START RECORDS SHOWN

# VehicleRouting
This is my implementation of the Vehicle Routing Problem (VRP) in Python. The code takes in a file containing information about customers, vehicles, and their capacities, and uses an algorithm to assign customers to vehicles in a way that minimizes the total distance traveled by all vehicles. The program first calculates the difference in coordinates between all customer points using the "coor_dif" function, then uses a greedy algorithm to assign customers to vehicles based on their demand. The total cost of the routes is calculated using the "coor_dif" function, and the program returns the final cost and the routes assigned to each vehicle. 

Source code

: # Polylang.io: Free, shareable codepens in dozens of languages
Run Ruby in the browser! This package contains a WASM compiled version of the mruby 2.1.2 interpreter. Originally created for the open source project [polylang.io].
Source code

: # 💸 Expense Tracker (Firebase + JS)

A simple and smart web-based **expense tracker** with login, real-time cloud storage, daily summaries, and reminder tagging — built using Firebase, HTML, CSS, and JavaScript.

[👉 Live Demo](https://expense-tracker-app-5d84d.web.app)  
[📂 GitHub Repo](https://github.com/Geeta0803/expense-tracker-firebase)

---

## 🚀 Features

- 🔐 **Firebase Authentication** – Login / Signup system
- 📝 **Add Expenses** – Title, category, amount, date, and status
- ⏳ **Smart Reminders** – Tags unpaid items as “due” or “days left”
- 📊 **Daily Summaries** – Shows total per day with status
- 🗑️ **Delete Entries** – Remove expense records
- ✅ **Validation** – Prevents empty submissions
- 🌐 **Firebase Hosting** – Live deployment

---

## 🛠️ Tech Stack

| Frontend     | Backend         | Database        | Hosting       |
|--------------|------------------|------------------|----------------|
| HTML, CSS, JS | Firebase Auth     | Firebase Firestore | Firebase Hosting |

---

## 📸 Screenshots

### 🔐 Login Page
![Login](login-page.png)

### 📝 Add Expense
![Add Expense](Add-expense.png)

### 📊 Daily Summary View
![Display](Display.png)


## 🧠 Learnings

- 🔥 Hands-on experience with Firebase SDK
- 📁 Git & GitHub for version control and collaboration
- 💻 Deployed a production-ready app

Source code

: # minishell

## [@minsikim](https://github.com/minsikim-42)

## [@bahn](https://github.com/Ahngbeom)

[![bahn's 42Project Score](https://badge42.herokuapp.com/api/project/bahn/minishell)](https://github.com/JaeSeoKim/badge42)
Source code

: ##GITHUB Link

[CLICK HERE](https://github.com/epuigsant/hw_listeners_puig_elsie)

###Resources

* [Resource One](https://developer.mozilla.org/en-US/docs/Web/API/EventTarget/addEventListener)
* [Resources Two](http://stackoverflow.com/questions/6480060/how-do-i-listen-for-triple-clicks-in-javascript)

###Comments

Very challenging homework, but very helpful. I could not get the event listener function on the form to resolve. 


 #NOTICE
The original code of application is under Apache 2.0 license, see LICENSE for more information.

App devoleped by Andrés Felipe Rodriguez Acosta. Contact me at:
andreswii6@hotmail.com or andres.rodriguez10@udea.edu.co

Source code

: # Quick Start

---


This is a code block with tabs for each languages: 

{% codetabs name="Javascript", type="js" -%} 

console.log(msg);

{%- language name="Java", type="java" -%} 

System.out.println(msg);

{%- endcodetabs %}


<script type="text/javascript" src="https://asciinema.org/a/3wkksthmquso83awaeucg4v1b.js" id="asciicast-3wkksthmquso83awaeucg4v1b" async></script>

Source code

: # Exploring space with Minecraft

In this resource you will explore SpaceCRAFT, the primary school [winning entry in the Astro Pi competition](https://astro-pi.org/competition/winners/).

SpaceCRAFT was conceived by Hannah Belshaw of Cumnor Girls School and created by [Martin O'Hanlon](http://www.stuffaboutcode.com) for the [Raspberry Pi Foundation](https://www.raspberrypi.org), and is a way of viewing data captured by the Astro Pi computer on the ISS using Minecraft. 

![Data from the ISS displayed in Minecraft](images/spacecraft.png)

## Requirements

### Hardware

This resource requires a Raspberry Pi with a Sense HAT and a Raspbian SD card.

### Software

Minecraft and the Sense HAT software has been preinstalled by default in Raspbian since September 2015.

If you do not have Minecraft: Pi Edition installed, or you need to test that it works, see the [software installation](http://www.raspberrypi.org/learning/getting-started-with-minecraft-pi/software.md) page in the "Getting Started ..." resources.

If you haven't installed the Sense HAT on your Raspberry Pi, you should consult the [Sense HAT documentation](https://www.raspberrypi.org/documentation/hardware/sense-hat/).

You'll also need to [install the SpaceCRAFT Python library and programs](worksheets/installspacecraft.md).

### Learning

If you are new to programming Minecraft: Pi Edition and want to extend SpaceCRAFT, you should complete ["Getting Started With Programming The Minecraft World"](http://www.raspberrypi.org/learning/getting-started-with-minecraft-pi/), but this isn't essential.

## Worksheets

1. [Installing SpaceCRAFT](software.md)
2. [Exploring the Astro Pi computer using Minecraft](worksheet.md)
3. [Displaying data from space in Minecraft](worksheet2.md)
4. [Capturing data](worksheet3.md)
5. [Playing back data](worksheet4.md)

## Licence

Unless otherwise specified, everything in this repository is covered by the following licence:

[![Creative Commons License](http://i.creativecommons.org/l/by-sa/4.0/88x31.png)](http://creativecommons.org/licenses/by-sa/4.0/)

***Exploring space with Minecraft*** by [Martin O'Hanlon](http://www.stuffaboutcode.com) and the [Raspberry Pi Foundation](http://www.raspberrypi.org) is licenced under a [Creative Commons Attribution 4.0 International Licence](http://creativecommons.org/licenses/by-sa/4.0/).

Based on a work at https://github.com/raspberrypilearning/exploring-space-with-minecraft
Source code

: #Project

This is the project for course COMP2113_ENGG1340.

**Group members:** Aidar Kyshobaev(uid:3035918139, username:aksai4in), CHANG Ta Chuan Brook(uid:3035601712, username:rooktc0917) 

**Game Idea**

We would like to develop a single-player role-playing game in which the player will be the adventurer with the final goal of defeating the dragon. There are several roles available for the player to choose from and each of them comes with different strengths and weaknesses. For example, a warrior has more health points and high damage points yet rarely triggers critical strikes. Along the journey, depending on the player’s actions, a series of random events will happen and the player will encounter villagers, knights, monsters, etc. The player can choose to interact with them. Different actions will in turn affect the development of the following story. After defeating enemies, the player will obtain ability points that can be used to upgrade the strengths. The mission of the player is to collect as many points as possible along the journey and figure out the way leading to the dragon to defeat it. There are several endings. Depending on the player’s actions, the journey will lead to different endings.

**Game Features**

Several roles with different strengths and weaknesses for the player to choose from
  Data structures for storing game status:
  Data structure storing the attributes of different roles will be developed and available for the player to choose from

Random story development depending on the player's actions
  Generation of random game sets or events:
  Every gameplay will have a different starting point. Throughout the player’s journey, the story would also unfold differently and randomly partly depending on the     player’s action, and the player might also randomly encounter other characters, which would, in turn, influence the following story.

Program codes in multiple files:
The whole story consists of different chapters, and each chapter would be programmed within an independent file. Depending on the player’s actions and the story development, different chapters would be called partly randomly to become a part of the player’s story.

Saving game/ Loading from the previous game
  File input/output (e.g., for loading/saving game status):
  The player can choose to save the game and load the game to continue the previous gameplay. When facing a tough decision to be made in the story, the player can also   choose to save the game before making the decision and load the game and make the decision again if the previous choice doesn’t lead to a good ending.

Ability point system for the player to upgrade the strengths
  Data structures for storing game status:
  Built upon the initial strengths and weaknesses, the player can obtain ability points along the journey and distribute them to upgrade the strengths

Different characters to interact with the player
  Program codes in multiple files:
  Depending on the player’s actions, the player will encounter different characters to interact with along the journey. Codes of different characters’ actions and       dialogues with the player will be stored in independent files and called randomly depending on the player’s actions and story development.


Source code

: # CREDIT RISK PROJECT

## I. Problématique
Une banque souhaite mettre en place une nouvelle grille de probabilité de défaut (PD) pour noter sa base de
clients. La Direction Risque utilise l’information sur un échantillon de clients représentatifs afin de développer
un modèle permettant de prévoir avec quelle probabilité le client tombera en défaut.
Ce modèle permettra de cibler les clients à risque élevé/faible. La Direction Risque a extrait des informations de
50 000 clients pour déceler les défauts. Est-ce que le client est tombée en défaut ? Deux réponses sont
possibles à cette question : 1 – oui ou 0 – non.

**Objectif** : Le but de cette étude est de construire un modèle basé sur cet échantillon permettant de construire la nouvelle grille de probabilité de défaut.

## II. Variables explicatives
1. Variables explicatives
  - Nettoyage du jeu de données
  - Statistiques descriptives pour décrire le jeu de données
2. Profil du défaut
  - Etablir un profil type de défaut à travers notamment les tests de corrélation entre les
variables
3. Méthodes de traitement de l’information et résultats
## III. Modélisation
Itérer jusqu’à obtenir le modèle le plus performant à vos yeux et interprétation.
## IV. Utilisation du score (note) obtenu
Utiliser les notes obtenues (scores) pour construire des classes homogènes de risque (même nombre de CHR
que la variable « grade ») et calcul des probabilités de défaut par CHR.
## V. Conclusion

END RECORDS SHOWN

> EXERCISE BRIEF
Please filter the data down to the lines containing the word "lead".

> RESPONSE TO THE EXERCISE
We would like to develop a single-player role-playing game in which the player will be the adventurer with the final goal of defeating the dragon. There are several roles available for the player to choose from and each of them comes with different strengths and weaknesses. For example, a warrior has more health points and high damage points yet rarely triggers critical strikes. Along the journey, depending on the player’s actions, a series of random events will happen and the player will encounter villagers, knights, monsters, etc. The player can choose to interact with them. Different actions will in turn affect the development of the following story. After defeating enemies, the player will obtain ability points that can be used to upgrade the strengths. The mission of the player is to collect as many points as possible along the journey and figure out the way leading to the dragon to defeat it. There are several endings. Depending on the player’s actions, the journey will lead to different endings.
  The player can choose to save the game and load the game to continue the previous gameplay. When facing a tough decision to be made in the story, the player can also   choose to save the game before making the decision and load the game and make the decision again if the previous choice doesn’t lead to a good ending.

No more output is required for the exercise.